## Record set
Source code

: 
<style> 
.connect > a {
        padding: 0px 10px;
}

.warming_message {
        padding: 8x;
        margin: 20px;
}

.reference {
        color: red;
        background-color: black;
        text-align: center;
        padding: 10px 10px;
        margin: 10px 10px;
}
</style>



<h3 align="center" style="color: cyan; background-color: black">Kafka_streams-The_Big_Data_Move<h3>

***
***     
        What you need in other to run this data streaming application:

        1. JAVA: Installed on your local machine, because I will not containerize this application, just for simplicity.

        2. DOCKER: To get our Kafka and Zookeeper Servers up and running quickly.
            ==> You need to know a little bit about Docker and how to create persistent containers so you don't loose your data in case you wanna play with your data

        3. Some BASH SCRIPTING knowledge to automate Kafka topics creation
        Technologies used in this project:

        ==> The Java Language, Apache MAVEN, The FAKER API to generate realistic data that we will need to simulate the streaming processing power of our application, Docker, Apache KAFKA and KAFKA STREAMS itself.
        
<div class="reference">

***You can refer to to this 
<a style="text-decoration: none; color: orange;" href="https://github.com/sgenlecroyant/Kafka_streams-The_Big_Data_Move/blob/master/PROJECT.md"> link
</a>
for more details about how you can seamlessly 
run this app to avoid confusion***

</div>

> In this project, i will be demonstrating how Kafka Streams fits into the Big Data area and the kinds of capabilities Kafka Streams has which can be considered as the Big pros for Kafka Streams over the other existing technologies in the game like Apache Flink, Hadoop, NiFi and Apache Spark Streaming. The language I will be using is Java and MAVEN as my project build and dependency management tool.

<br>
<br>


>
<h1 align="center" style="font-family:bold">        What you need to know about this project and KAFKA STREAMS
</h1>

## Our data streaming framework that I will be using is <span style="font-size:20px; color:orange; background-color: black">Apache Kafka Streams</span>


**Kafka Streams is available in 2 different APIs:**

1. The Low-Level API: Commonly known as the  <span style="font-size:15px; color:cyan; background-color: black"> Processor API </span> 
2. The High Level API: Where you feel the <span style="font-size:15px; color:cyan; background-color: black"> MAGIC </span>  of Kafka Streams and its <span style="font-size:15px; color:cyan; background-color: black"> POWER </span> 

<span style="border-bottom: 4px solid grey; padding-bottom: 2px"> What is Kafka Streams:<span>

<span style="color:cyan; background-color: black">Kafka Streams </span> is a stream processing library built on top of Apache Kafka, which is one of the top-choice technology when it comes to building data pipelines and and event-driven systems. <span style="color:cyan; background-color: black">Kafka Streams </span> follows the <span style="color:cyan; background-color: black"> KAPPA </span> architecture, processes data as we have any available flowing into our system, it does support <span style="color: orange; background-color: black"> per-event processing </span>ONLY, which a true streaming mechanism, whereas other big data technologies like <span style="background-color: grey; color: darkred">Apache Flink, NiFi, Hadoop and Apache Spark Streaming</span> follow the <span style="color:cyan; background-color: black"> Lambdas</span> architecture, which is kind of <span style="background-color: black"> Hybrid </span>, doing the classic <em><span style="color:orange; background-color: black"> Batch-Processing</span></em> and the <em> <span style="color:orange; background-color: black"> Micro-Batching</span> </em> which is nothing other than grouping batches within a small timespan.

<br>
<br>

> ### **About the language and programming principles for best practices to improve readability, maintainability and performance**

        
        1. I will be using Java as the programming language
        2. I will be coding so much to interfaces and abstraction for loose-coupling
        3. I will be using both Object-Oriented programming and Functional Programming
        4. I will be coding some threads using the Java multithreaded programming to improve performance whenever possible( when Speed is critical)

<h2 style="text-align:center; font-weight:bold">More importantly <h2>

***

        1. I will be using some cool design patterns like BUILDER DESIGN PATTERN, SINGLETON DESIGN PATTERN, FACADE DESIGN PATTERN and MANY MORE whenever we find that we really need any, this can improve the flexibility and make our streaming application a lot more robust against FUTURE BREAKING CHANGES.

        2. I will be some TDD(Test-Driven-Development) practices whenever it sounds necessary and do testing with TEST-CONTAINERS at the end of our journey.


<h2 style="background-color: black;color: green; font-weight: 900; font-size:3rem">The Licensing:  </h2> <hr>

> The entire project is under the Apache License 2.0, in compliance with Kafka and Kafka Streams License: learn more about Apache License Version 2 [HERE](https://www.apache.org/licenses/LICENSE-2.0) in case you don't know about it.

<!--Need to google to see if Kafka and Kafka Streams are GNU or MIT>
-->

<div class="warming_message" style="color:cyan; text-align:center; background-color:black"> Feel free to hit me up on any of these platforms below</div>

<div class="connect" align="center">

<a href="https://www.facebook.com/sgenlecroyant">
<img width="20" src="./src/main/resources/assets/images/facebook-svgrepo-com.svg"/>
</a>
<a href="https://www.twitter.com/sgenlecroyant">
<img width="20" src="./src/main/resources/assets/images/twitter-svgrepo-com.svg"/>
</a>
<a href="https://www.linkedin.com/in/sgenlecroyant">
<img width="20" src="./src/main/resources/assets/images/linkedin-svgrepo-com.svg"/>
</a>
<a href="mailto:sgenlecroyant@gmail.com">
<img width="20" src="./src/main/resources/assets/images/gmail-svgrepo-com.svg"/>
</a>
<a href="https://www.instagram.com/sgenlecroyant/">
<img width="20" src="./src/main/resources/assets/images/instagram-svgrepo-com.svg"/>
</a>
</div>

## Your assignment
Within the entries above, find the string "images" and return each line that holds it.

## Response
<img width="20" src="./src/main/resources/assets/images/facebook-svgrepo-com.svg"/>
<img width="20" src="./src/main/resources/assets/images/twitter-svgrepo-com.svg"/>
<img width="20" src="./src/main/resources/assets/images/linkedin-svgrepo-com.svg"/>
<img width="20" src="./src/main/resources/assets/images/gmail-svgrepo-com.svg"/>
<img width="20" src="./src/main/resources/assets/images/instagram-svgrepo-com.svg"/>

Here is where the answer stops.